(01-14-2018 08:27 PM)RiceLad15 Wrote: [ -> ] (01-14-2018 07:20 PM)OptimisticOwl Wrote: [ -> ] (01-14-2018 06:34 PM)RiceLad15 Wrote: [ -> ] (01-14-2018 05:25 PM)OptimisticOwl Wrote: [ -> ]Better idea. why don't you just define the terms for me.
Capital class
Working class.
I would generally define them (with some exceptions):
Capital class: owner/operators of nature businesses with significant revenues and good margins (so not small-time startups) and people who make the majority of their annual income from investments.
Working class: people who do not fit then above description ignore business owners and could not afford to not work (e.g. couldn’t live off of investment income)
If I understand your definitions, you consider Capital class and working class to be mutually exclusive?
I think that any overlap would be relatively minimal. I mean, from a tax and regulatory perspective, there would be none, right? You would either receive direct benefits from "pro-business" policy or "anti-business" policy.
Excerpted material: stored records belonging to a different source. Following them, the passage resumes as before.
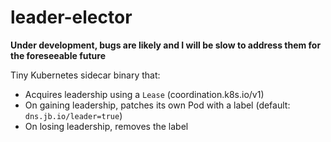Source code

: # leader-elector

**Under development, bugs are likely and I will be slow to address them for the foreseeable future**

Tiny Kubernetes sidecar binary that:
- Acquires leadership using a `Lease` (coordination.k8s.io/v1)
- On gaining leadership, patches its own Pod with a label (default: `dns.jb.io/leader=true`)
- On losing leadership, removes the label


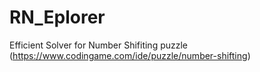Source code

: # RN_Eplorer
Efficient Solver for Number Shifiting puzzle (https://www.codingame.com/ide/puzzle/number-shifting)
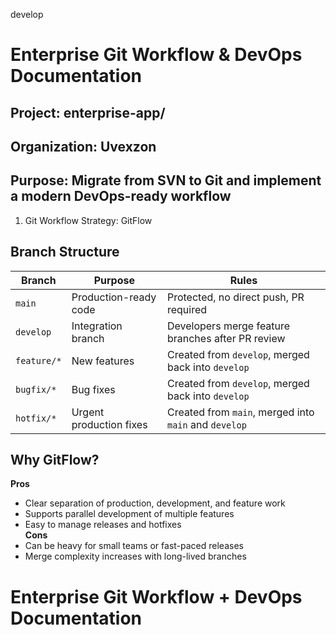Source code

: develop
# Enterprise Git Workflow & DevOps Documentation
## Project: enterprise-app/
## Organization: Uvexzon
## Purpose: Migrate from SVN to Git and implement a modern DevOps-ready workflow
1. Git Workflow Strategy: GitFlow
## Branch Structure
| Branch      | Purpose                 | Rules                                                 |
| ----------- | ----------------------- | ----------------------------------------------------- |
| `main`      | Production-ready code   | Protected, no direct push, PR required                |
| `develop`   | Integration branch      | Developers merge feature branches after PR review     |
| `feature/*` | New features            | Created from `develop`, merged back into `develop`    |
| `bugfix/*`  | Bug fixes               | Created from `develop`, merged back into `develop`    |
| `hotfix/*`  | Urgent production fixes | Created from `main`, merged into `main` and `develop` |
## Why GitFlow?
**Pros**
- Clear separation of production, development, and feature work
- Supports parallel development of multiple features
- Easy to manage releases and hotfixes  
**Cons**
- Can be heavy for small teams or fast-paced releases
- Merge complexity increases with long-lived branches
# Enterprise Git Workflow + DevOps Documentation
This isn't suggesting those in the capital class don't work, just another way to frame how people earn their income and fit into the economy and who would benefit from the policies we were discussing.
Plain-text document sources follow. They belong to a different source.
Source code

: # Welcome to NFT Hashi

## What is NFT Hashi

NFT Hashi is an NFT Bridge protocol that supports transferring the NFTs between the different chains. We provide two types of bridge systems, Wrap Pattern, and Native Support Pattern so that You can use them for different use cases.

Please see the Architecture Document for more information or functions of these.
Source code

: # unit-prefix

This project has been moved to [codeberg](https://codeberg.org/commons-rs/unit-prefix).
I think you have succeeded in demonstrating attitude #1 if those who are anti-business:
"1. If it is good for business, it is bad for people. It is a zero-sum game."
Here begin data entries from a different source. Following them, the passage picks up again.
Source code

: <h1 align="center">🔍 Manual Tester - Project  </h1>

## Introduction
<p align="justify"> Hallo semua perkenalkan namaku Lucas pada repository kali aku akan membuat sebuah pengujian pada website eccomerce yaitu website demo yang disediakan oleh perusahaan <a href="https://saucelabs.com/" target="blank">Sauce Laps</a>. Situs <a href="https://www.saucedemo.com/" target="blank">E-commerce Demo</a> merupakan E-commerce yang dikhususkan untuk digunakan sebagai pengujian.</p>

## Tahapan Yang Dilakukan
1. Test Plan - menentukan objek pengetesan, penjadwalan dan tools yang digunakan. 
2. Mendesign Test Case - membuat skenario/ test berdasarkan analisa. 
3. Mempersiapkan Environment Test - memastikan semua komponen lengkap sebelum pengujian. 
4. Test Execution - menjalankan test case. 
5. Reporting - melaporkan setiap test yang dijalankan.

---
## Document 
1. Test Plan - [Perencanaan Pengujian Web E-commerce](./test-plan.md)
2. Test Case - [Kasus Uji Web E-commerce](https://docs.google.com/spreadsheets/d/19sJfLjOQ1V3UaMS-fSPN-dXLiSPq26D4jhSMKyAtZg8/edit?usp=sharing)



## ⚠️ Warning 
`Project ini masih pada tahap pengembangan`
My turn. I don't see people and their economic interest as a binary 1 or 0, but as a spectrum.
I am pro-business. At age 21, I regarded my future and decided I could not be a businessman, since that would make me an exploiter of the working people. I instead set my sights on becoming a professor, so I could help shape young minds. That might explain in some small way why our campi are bastions of liberalism and our youth are primarily liberal - they are taught bey people with no real world experience. It was Obama that talked of what he learned from his Marxist professors. Except for a twist of fate, I could have been one of them. Had I been, I am sure that I would still be anti-business.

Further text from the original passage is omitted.